The fractional share interests of each CMB shareholder will be
aggregated, and no CMB shareholder will receive cash in lieu of
fractional share interests in an amount equal to or greater than
the value of one full share of MBI Common Stock.

           (12) None of the compensation to be paid or accrued
after the Merger to or for the benefit of any shareholder-
employee of CMB will be separate consideration for, or allocable
to, any of their shares of CMB Common Stock; none of the shares
of MBI Common Stock received in the Merger by any CMB
shareholder-employee will be separate consideration for, or
allocable to, any employment agreement; and all compensation to
be paid or accrued after the Merger to or for the


<PAGE> 9
benefit of any CMB shareholder-employee will be for services
actually rendered in the ordinary course of his or her
employment and will be commensurate with amounts paid to third
parties bargaining at arm's length for similar services.

           (13) With regard to the Rights Agreement by and between
MBI and Mercantile Bank of St.
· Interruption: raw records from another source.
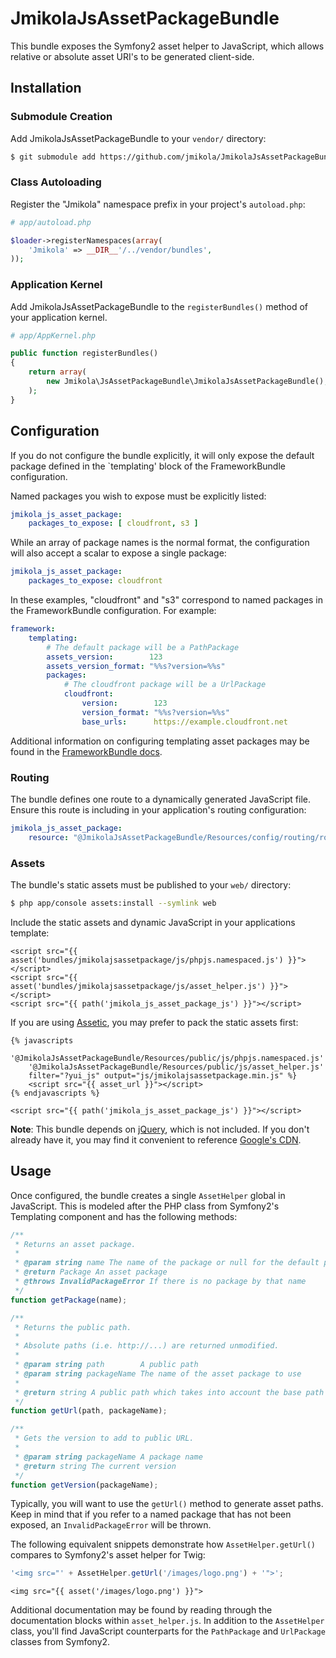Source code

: # JmikolaJsAssetPackageBundle

This bundle exposes the Symfony2 asset helper to JavaScript, which allows
relative or absolute asset URI's to be generated client-side.

## Installation

### Submodule Creation

Add JmikolaJsAssetPackageBundle to your `vendor/` directory:

``` bash
$ git submodule add https://github.com/jmikola/JmikolaJsAssetPackageBundle.git vendor/bundles/Jmikola/JsAssetPackageBundle
```

### Class Autoloading

Register the "Jmikola" namespace prefix in your project's `autoload.php`:

``` php
# app/autoload.php

$loader->registerNamespaces(array(
    'Jmikola' => __DIR__'/../vendor/bundles',
));
```

### Application Kernel

Add JmikolaJsAssetPackageBundle to the `registerBundles()` method of your
application kernel.

``` php
# app/AppKernel.php

public function registerBundles()
{
    return array(
        new Jmikola\JsAssetPackageBundle\JmikolaJsAssetPackageBundle(),
    );
}
```

## Configuration

If you do not configure the bundle explicitly, it will only expose the default
package defined in the `templating' block of the FrameworkBundle configuration.

Named packages you wish to expose must be explicitly listed:

```yml
jmikola_js_asset_package:
    packages_to_expose: [ cloudfront, s3 ]
```

While an array of package names is the normal format, the configuration will
also accept a scalar to expose a single package:

```yml
jmikola_js_asset_package:
    packages_to_expose: cloudfront
```

In these examples, "cloudfront" and "s3" correspond to named packages in the
FrameworkBundle configuration. For example:

```yml
framework:
    templating:
        # The default package will be a PathPackage
        assets_version:        123
        assets_version_format: "%%s?version=%%s"
        packages:
            # The cloudfront package will be a UrlPackage
            cloudfront:
                version:        123
                version_format: "%%s?version=%%s"
                base_urls:      https://example.cloudfront.net
```

Additional information on configuring templating asset packages may be found in
the [FrameworkBundle docs][].

### Routing

The bundle defines one route to a dynamically generated JavaScript file. Ensure
this route is including in your application's routing configuration: 

```yml
jmikola_js_asset_package:
    resource: "@JmikolaJsAssetPackageBundle/Resources/config/routing/routing.xml"
```

### Assets

The bundle's static assets must be published to your `web/` directory:

```bash
$ php app/console assets:install --symlink web
```

Include the static assets and dynamic JavaScript in your applications template:

```jinja
<script src="{{ asset('bundles/jmikolajsassetpackage/js/phpjs.namespaced.js') }}"></script>
<script src="{{ asset('bundles/jmikolajsassetpackage/js/asset_helper.js') }}"></script>
<script src="{{ path('jmikola_js_asset_package_js') }}"></script>
```

If you are using [Assetic][], you may prefer to pack the static assets first:

```jinja
{% javascripts
    '@JmikolaJsAssetPackageBundle/Resources/public/js/phpjs.namespaced.js'
    '@JmikolaJsAssetPackageBundle/Resources/public/js/asset_helper.js'
    filter="?yui_js" output="js/jmikolajsassetpackage.min.js" %}
    <script src="{{ asset_url }}"></script>
{% endjavascripts %}

<script src="{{ path('jmikola_js_asset_package_js') }}"></script>
```

**Note**: This bundle depends on [jQuery][], which is not included. If you don't
already have it, you may find it convenient to reference [Google's CDN][].

## Usage

Once configured, the bundle creates a single `AssetHelper` global in JavaScript.
This is modeled after the PHP class from Symfony2's Templating component and
has the following methods:

```js
/**
 * Returns an asset package.
 *
 * @param string name The name of the package or null for the default package
 * @return Package An asset package
 * @throws InvalidPackageError If there is no package by that name
 */
function getPackage(name);

/**
 * Returns the public path.
 *
 * Absolute paths (i.e. http://...) are returned unmodified.
 *
 * @param string path        A public path
 * @param string packageName The name of the asset package to use
 *
 * @return string A public path which takes into account the base path and URL path
 */
function getUrl(path, packageName);

/**
 * Gets the version to add to public URL.
 *
 * @param string packageName A package name
 * @return string The current version
 */
function getVersion(packageName);
```

Typically, you will want to use the `getUrl()` method to generate asset paths.
Keep in mind that if you refer to a named package that has not been exposed, an
`InvalidPackageError` will be thrown.

The following equivalent snippets demonstrate how `AssetHelper.getUrl()`
compares to Symfony2's asset helper for Twig: 

```js
'<img src="' + AssetHelper.getUrl('/images/logo.png') + '">';
```

```jinja
<img src="{{ asset('/images/logo.png') }}">
```

Additional documentation may be found by reading through the documentation
blocks within `asset_helper.js`. In addition to the `AssetHelper` class, you'll
find JavaScript counterparts for the `PathPackage` and `UrlPackage` classes from
Symfony2.

  [FrameworkBundle docs]: http://symfony.com/doc/current/reference/configuration/framework.html#templating
  [Assetic]: https://github.com/kriswallsmith/assetic
  [jQuery]: http://jquery.com/
  [Google's CDN]: http://code.google.com/apis/libraries/devguide.html#jquery
  [Symfony2 API]: http://api.symfony.com/2.0/
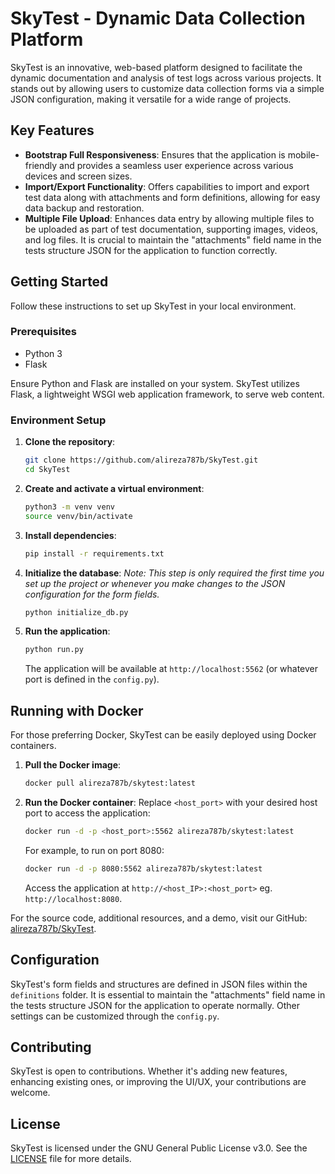 
# SkyTest - Dynamic Data Collection Platform

SkyTest is an innovative, web-based platform designed to facilitate the dynamic documentation and analysis of test logs across various projects. It stands out by allowing users to customize data collection forms via a simple JSON configuration, making it versatile for a wide range of projects.

## Key Features

- **Bootstrap Full Responsiveness**: Ensures that the application is mobile-friendly and provides a seamless user experience across various devices and screen sizes.
- **Import/Export Functionality**: Offers capabilities to import and export test data along with attachments and form definitions, allowing for easy data backup and restoration.
- **Multiple File Upload**: Enhances data entry by allowing multiple files to be uploaded as part of test documentation, supporting images, videos, and log files. It is crucial to maintain the "attachments" field name in the tests structure JSON for the application to function correctly.

## Getting Started

Follow these instructions to set up SkyTest in your local environment.

### Prerequisites

- Python 3
- Flask

Ensure Python and Flask are installed on your system. SkyTest utilizes Flask, a lightweight WSGI web application framework, to serve web content.

### Environment Setup

1. **Clone the repository**:
    ```bash
    git clone https://github.com/alireza787b/SkyTest.git
    cd SkyTest
    ```

2. **Create and activate a virtual environment**:
    ```bash
    python3 -m venv venv
    source venv/bin/activate
    ```

3. **Install dependencies**:
    ```bash
    pip install -r requirements.txt
    ```

4. **Initialize the database**:
    *Note: This step is only required the first time you set up the project or whenever you make changes to the JSON configuration for the form fields.*
    ```bash
    python initialize_db.py
    ```

5. **Run the application**:
    ```bash
    python run.py
    ```
    The application will be available at `http://localhost:5562` (or whatever port is defined in the `config.py`).

## Running with Docker

For those preferring Docker, SkyTest can be easily deployed using Docker containers.

1. **Pull the Docker image**:
    ```bash
    docker pull alireza787b/skytest:latest
    ```

2. **Run the Docker container**:
    Replace `<host_port>` with your desired host port to access the application:
    ```bash
    docker run -d -p <host_port>:5562 alireza787b/skytest:latest
    ```
    For example, to run on port 8080:
    ```bash
    docker run -d -p 8080:5562 alireza787b/skytest:latest
    ```
    Access the application at `http://<host_IP>:<host_port>` eg. `http://localhost:8080`.

For the source code, additional resources, and a demo, visit our GitHub: [alireza787b/SkyTest](https://github.com/alireza787b/SkyTest).

## Configuration

SkyTest's form fields and structures are defined in JSON files within the `definitions` folder. It is essential to maintain the "attachments" field name in the tests structure JSON for the application to operate normally.
Other settings can be customized through the `config.py`.

## Contributing

SkyTest is open to contributions. Whether it's adding new features, enhancing existing ones, or improving the UI/UX, your contributions are welcome.

## License

SkyTest is licensed under the GNU General Public License v3.0. See the [LICENSE](LICENSE) file for more details.
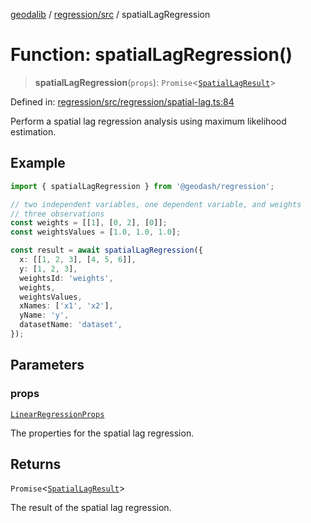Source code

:[geodalib](../../../modules.md) / [regression/src](../index.md) / spatialLagRegression

# Function: spatialLagRegression()

> **spatialLagRegression**(`props`): `Promise`\<[`SpatialLagResult`](../type-aliases/SpatialLagResult.md)\>

Defined in: [regression/src/regression/spatial-lag.ts:84](https://github.com/GeoDaCenter/geoda-lib/blob/04471ecd75dbfe13a0a0fbff4b6e7d785ad0f8e7/js/packages/regression/src/regression/spatial-lag.ts#L84)

Perform a spatial lag regression analysis using maximum likelihood estimation.

## Example
```typescript
import { spatialLagRegression } from '@geodash/regression';

// two independent variables, one dependent variable, and weights
// three observations
const weights = [[1], [0, 2], [0]];
const weightsValues = [1.0, 1.0, 1.0];

const result = await spatialLagRegression({
  x: [[1, 2, 3], [4, 5, 6]],
  y: [1, 2, 3],
  weightsId: 'weights',
  weights,
  weightsValues,
  xNames: ['x1', 'x2'],
  yName: 'y',
  datasetName: 'dataset',
});
```

## Parameters

### props

[`LinearRegressionProps`](../type-aliases/LinearRegressionProps.md)

The properties for the spatial lag regression.

## Returns

`Promise`\<[`SpatialLagResult`](../type-aliases/SpatialLagResult.md)\>

The result of the spatial lag regression.
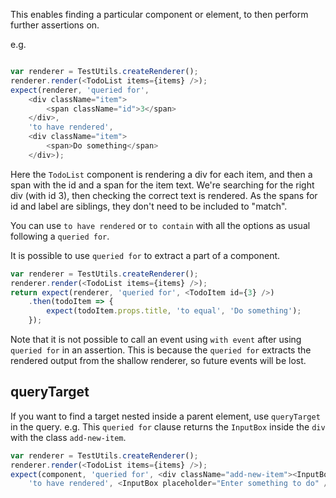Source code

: This enables finding a particular component or element, to then perform further assertions on.

e.g.
```js

var renderer = TestUtils.createRenderer();
renderer.render(<TodoList items={items} />);
expect(renderer, 'queried for', 
    <div className="item">
        <span className="id">3</span>
    </div>,
    'to have rendered', 
    <div className="item">
        <span>Do something</span>
    </div>);
```

Here the `TodoList` component is rendering a div for each item, and then a span with the id and a span for the 
item text. We're searching for the right div (with id 3), then checking the correct text is rendered.
As the spans for id and label are siblings, they don't need to be included to "match". 

You can use `to have rendered` or `to contain` with all the options as usual following a `queried for`.


It is possible to use `queried for` to extract a part of a component.

```js
var renderer = TestUtils.createRenderer();
renderer.render(<TodoList items={items} />);
return expect(renderer, 'queried for', <TodoItem id={3} />)
    .then(todoItem => {
        expect(todoItem.props.title, 'to equal', 'Do something');
    });
```

Note that it is not possible to call an event using `with event` after using `queried for` in
an assertion.  This is because the `queried for` extracts the rendered output from the shallow 
renderer, so future events will be lost.

## queryTarget

If you want to find a target nested inside a parent element, use `queryTarget` in the query.
e.g. This `queried for` clause returns the `InputBox` inside the `div` with the class `add-new-item`.

```js
var renderer = TestUtils.createRenderer();
renderer.render(<TodoList items={items} />);
expect(component, 'queried for', <div className="add-new-item"><InputBox queryTarget /></div>
    'to have rendered', <InputBox placeholder="Enter something to do" />);
```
Louis National Association (as
successor in interest to Mercantile Bank National Association) as
rights agent, dated May 23, 1988 (the "Rights Agreement"), no
"Distribution Date" (as the quoted term is defined in the Rights
Agreement) has occurred, and the Merger will not cause the
occurrence of a Distribution Date.

           (14) Neither MBI nor any other member of the MBI
Affiliated Group has owned, directly or indirectly, any stock of
CMB within the last five years.

           (15)  All payments made to dissenters and all cash
payments made in lieu of fractional shares of MBI Common Stock
will be funded with assets of MBI.  No such payments will be
funded with CMB assets.
           The undersigned HEREBY AGREES to immediately
communicate in writing to Thompson & Mitchell at One Mercantile
Center, St. Louis, Missouri 63101, to the attention of Charles H.
Binger, any information that could indicate (i) any of the
foregoing representations was inaccurate when made, or (ii) any
of the foregoing representations would be inaccurate if it were
made immediately before the Merger.

           IN WITNESS WHEREOF, I have hereunto signed my name and
affixed the seal of MBI this _____ day of ____________, 1994.

                                      MERCANTILE BANCORPORATION INC.



                                      By ________________________________





<PAGE> 10
                                                              Exhibit B

                          OFFICER CERTIFICATE
                          -------------------

           The undersigned,       *      , [Officer's Title] of
                            -------------
Central Mortgage Bancshares, Inc., a Missouri corporation
("CMB"), HEREBY CERTIFIES that (a) I am familiar with the terms
and conditions of the Amended and Restated Agreement and Plan of
Merger by and among Mercantile Bancorporation Inc., a Missouri
corporation ("MBI"), Ameribanc, Inc., a Missouri corporation
("ABNK"), and CMB dated
as of November 1, 1994, and (b) I am aware that (i) this
Certificate will be relied on by Thompson & Mitchell, counsel for
MBI, in rendering its opinion to CMB that the merger of CMB with
and into ABNK (the "Merger") will constitute a reorganization
within the meaning of section 368(a)(1)(A) of the Internal
Revenue Code of 1986, as amended (the "Code"), and (ii) the
representations and undertaking recited herein will survive the
Merger.

           The undersigned HEREBY FURTHER CERTIFIES, ON BEHALF OF
CMB, that:

           (1)  The fair market value of the MBI common stock, par
value $5.00 per share ("MBI Common Stock"), to be received by
each CMB shareholder in the Merger (including cash to be received
in lieu of fractional shares of MBI Common Stock, if any) will be
approximately equal to the fair market value of the CMB common
stock, par value $1.00 per share ("CMB Common Stock"),
surrendered in the Merger by each such shareholder.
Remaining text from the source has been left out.